Key Questions Answered

  • Scope-First Governance: Avoid attempting to govern all data simultaneously. Identify the highest-pain critical data elements (CDEs) — such as product master, substance, dosage form, and manufacturing site data — within a narrow scope first. Demonstrate measurable value quickly to secure ongoing budget, then scale systematically across clinical, regulatory, quality, and manufacturing domains.
  • Business-Owned Stewardship Model: Assign data ownership to business domain experts, not IT. Establish a formal data governance council with named stewards per domain who hold accountability for data exchange, field changes, standards updates, and approval workflows. Tie steward compliance to performance metrics like submission cycle time and right-first-time rates to drive adoption.
  • AI Reliability Depends on Governed Inputs: AI models trained on nonstandard or low-quality data produce erroneous, noncompliant, or unexplainable outputs. A midsize biopharma implementing IDMP-aligned governance achieved 30–50% faster affiliate submissions, 25% fewer health authority queries, and successfully deployed AI-assisted CMC authoring — all within twelve months of launching their data governance program.
  • Regulatory Framework Crosswalk: Maintain a living crosswalk mapping enterprise master data to regulatory data models including RIM and eCTD, with full traceability from source systems to submission artifacts. For IDMP and SPORE, harmonize product and substance attributes across systems. For PQCMC, build CMC data models reflecting manufacturing process parameters, control strategies, and analytical methods fed directly from governed sources.
  • Governance as Persistent Program, Not Project: Embed data governance into existing SOPs, change control processes, system validation (SDLC), and training workflows rather than treating it as a standalone initiative.
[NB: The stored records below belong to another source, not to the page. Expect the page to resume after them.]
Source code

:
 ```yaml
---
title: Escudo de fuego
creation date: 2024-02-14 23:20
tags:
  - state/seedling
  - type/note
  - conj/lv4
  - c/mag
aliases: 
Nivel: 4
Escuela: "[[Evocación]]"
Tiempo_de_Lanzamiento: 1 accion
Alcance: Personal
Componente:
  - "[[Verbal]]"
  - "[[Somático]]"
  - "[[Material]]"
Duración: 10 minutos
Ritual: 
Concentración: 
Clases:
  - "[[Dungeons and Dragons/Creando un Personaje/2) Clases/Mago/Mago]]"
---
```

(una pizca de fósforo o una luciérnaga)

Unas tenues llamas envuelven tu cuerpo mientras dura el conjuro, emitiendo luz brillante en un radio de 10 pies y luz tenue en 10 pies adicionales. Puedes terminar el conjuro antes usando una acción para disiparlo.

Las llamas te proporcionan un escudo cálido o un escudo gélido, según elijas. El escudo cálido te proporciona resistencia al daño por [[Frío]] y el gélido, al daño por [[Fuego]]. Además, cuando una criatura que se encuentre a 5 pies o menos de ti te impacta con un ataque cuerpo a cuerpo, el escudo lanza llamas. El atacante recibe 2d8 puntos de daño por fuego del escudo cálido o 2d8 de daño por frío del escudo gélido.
Monitor health via KPIs including data quality scores, lineage completeness, issue remediation SLA adherence, and submission right-first-time rates, with a continuous improvement loop managed by the governance council.

Notable Moment

Smithson highlights a counterintuitive risk with AI: failures may go entirely undetected. When AI models ingest poor-quality or nonstandard data, they can generate misleading results that appear valid, making invisible errors potentially more dangerous than obvious ones in regulated submission environments.